> [MATERIALS PROVIDED]:

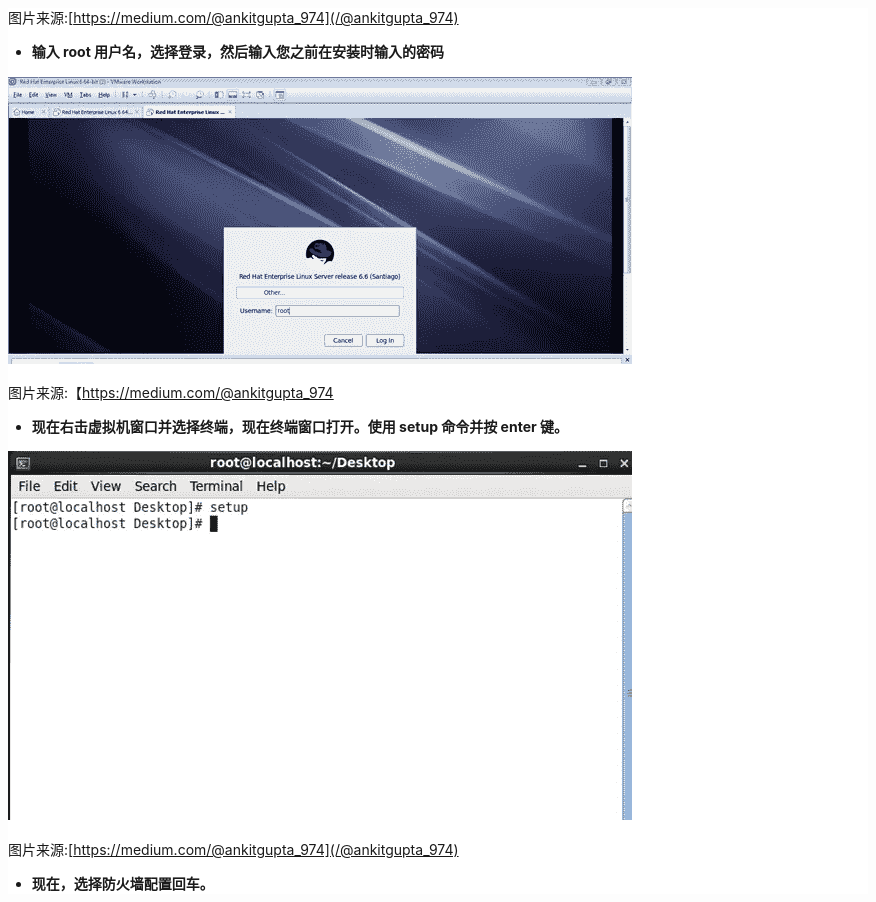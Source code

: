 图片来源:[https://medium.com/@ankitgupta_974](/@ankitgupta_974)

*   **输入 root 用户名，选择登录，然后输入您之前在安装时输入的密码**

![](img/2ef808f4e1f6cf744fe9b6e52ac472c6.png)

图片来源:【https://medium.com/@ankitgupta_974 

*   **现在右击虚拟机窗口并选择终端，现在终端窗口打开。使用 setup 命令并按 enter 键。**

![](img/7f91647c5bf2605f2bc4e1d1c66308f2.png)

图片来源:[https://medium.com/@ankitgupta_974](/@ankitgupta_974)

*   **现在，选择防火墙配置回车。**
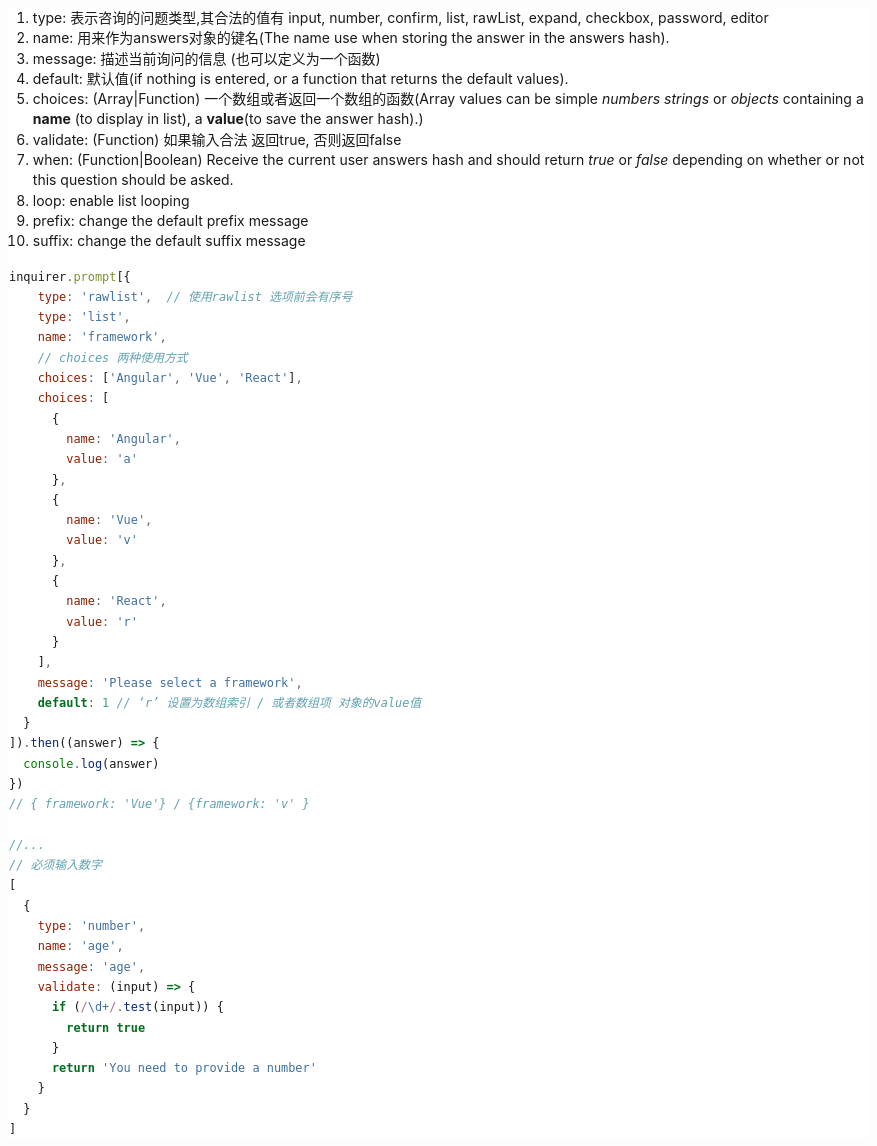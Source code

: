 1. type: 表示咨询的问题类型,其合法的值有 input, number, confirm, list, rawList, expand, checkbox, password, editor
2. name: 用来作为answers对象的键名(The name use when storing the answer in the answers hash).
3. message: 描述当前询问的信息 (也可以定义为一个函数)
4. default: 默认值(if nothing is entered, or a function that returns the default values).
5. choices: (Array|Function) 一个数组或者返回一个数组的函数(Array values can be simple *numbers* *strings* or *objects*
  containing a **name** (to display in list), a **value**(to save the answer hash).)
6. validate: (Function) 如果输入合法 返回true, 否则返回false
7. when: (Function|Boolean) Receive the current user answers hash and should return *true* or *false* depending on
whether or not this question should be asked. 
8. loop: enable list looping
9. prefix: change the default prefix message
10. suffix: change the default suffix message

```js
inquirer.prompt[{
    type: 'rawlist',  // 使用rawlist 选项前会有序号
    type: 'list',
    name: 'framework',
    // choices 两种使用方式
    choices: ['Angular', 'Vue', 'React'],
    choices: [
      {
        name: 'Angular',
        value: 'a'
      },
      {
        name: 'Vue',
        value: 'v'
      },
      {
        name: 'React',
        value: 'r'
      }
    ],
    message: 'Please select a framework',
    default: 1 // ‘r’ 设置为数组索引 / 或者数组项 对象的value值
  }
]).then((answer) => {
  console.log(answer)
})
// { framework: 'Vue'} / {framework: 'v' }

//...
// 必须输入数字
[
  {
    type: 'number',
    name: 'age',
    message: 'age',
    validate: (input) => {
      if (/\d+/.test(input)) {
        return true
      }
      return 'You need to provide a number'
    }
  }
]
```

> [WHAT YOU WILL DO]: Check the entries above for the word "should" and copy every line where it turns up.

> [RESULT OF THIS TASK]:
7. when: (Function|Boolean) Receive the current user answers hash and should return *true* or *false* depending on
whether or not this question should be asked. 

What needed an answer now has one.